→ What to produce
Find the string "paragraph" in the material. Copy every line that has it.

→ Source material
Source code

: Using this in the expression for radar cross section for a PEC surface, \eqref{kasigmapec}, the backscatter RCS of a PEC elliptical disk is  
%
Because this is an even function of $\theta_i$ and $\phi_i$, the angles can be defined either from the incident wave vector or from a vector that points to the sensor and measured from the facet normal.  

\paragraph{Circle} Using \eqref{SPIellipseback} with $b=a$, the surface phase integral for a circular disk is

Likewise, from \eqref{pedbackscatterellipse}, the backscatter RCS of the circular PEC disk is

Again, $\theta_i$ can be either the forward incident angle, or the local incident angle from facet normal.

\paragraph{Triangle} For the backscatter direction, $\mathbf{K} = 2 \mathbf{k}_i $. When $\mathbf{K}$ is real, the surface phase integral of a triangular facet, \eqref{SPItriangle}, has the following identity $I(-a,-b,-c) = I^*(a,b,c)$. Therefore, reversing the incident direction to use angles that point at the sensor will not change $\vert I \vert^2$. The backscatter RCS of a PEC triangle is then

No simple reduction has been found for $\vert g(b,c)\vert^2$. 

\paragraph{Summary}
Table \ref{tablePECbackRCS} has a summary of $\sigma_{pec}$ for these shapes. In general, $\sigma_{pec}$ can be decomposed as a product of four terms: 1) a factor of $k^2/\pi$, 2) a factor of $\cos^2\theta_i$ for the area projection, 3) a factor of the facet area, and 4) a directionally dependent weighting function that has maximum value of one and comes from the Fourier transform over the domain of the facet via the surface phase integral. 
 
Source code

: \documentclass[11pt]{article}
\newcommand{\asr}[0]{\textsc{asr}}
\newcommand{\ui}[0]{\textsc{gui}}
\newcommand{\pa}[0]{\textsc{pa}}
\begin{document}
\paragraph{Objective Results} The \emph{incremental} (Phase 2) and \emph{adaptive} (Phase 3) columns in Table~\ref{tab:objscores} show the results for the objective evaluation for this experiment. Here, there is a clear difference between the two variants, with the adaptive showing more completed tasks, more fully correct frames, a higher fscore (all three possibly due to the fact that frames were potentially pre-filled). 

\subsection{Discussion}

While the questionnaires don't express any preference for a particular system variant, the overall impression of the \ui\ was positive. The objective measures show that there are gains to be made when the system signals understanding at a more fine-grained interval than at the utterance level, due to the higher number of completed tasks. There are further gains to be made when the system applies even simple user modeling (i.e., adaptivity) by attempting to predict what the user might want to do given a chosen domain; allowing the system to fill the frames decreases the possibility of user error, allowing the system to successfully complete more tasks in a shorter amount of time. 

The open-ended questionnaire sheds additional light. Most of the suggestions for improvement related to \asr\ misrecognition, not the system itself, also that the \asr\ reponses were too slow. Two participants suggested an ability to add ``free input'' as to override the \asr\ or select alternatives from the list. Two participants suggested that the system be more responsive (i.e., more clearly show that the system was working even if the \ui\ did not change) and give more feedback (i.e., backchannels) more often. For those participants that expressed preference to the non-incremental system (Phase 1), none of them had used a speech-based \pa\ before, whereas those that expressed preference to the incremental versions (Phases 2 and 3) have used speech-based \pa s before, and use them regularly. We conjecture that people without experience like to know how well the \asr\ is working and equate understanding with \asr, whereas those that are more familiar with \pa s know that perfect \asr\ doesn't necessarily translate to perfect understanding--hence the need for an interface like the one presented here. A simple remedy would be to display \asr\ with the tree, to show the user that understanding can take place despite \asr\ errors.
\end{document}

→ Finished exercise
\paragraph{Circle} Using \eqref{SPIellipseback} with $b=a$, the surface phase integral for a circular disk is
\paragraph{Triangle} For the backscatter direction, $\mathbf{K} = 2 \mathbf{k}_i $. When $\mathbf{K}$ is real, the surface phase integral of a triangular facet, \eqref{SPItriangle}, has the following identity $I(-a,-b,-c) = I^*(a,b,c)$. Therefore, reversing the incident direction to use angles that point at the sensor will not change $\vert I \vert^2$. The backscatter RCS of a PEC triangle is then
\paragraph{Summary}
\paragraph{Objective Results} The \emph{incremental} (Phase 2) and \emph{adaptive} (Phase 3) columns in Table~\ref{tab:objscores} show the results for the objective evaluation for this experiment. Here, there is a clear difference between the two variants, with the adaptive showing more completed tasks, more fully correct frames, a higher fscore (all three possibly due to the fact that frames were potentially pre-filled). 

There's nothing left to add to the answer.